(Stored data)
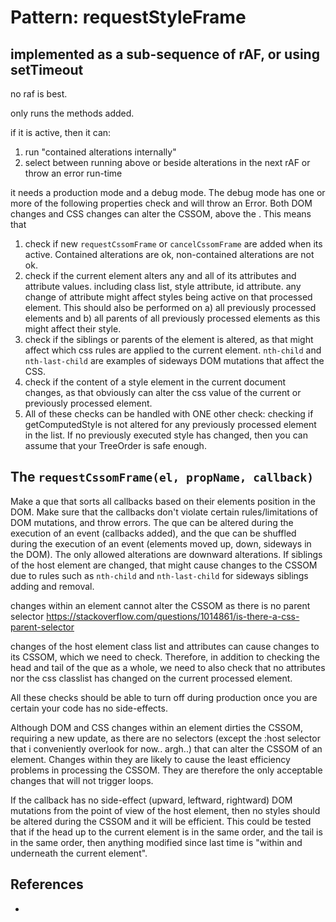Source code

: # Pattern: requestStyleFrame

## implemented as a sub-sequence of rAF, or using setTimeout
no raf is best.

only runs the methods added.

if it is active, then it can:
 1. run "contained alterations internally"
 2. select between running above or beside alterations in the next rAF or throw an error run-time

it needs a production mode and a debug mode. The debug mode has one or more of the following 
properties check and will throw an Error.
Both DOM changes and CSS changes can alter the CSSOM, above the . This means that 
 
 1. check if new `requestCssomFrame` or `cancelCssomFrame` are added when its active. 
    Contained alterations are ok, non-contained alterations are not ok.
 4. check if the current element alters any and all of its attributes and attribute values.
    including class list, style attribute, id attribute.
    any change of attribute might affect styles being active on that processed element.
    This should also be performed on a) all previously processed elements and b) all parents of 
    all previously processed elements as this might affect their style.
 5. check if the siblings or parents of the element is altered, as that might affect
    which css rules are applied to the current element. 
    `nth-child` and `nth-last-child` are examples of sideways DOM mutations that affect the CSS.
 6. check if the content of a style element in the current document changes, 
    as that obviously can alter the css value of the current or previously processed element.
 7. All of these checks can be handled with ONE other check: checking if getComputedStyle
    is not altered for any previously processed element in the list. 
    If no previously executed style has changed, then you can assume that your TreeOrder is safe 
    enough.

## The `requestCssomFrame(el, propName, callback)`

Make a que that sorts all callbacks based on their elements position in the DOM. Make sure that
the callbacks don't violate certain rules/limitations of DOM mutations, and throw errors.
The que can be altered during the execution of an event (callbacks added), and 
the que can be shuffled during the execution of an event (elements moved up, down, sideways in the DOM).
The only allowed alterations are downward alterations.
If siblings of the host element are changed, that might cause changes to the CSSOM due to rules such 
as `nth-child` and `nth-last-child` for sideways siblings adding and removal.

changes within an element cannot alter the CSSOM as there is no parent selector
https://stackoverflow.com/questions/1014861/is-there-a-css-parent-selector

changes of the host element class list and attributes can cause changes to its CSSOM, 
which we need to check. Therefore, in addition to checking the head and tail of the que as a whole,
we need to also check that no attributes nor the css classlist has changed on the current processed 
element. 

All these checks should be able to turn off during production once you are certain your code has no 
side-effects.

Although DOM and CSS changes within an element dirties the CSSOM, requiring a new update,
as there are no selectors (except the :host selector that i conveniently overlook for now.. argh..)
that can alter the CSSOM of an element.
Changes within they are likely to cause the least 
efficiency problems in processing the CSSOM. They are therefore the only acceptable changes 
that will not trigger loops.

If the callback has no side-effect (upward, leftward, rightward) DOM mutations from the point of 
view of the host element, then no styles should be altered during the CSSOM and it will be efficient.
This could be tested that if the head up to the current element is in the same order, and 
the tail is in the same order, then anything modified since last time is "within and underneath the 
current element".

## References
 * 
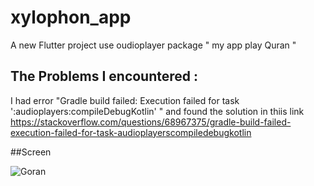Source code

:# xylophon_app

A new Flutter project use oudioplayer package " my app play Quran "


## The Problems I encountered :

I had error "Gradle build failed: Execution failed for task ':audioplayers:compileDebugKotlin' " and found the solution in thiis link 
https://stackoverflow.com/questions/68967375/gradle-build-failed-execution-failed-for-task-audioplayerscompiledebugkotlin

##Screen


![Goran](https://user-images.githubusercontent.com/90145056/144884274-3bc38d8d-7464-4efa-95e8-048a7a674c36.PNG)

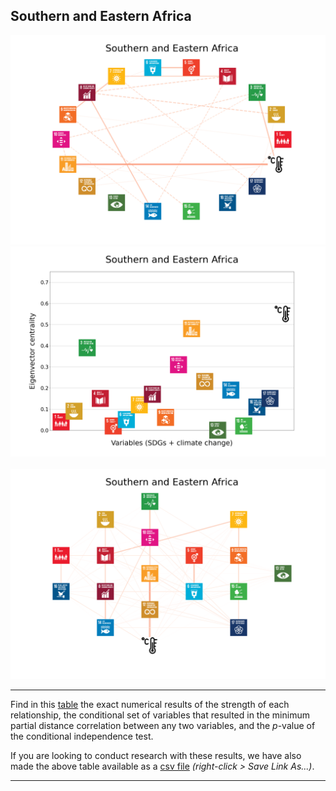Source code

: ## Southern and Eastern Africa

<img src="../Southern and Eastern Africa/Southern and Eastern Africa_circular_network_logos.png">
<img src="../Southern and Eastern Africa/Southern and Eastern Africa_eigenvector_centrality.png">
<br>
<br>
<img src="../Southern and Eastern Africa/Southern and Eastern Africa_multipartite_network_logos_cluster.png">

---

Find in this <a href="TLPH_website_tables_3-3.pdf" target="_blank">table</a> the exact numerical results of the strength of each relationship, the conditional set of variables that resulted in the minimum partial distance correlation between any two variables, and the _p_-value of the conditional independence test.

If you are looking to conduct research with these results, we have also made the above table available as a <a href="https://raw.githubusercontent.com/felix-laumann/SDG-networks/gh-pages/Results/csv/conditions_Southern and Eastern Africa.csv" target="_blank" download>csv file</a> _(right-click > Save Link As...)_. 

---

Your task: Starting at the line above with "If the callback", output every line exactly up to and including the line with "A new Flutter", but none of the pictures.

Written solution:
If the callback has no side-effect (upward, leftward, rightward) DOM mutations from the point of 
view of the host element, then no styles should be altered during the CSSOM and it will be efficient.
This could be tested that if the head up to the current element is in the same order, and 
the tail is in the same order, then anything modified since last time is "within and underneath the 
current element".

## References
 * 
Source code

:# xylophon_app

A new Flutter project use oudioplayer package " my app play Quran "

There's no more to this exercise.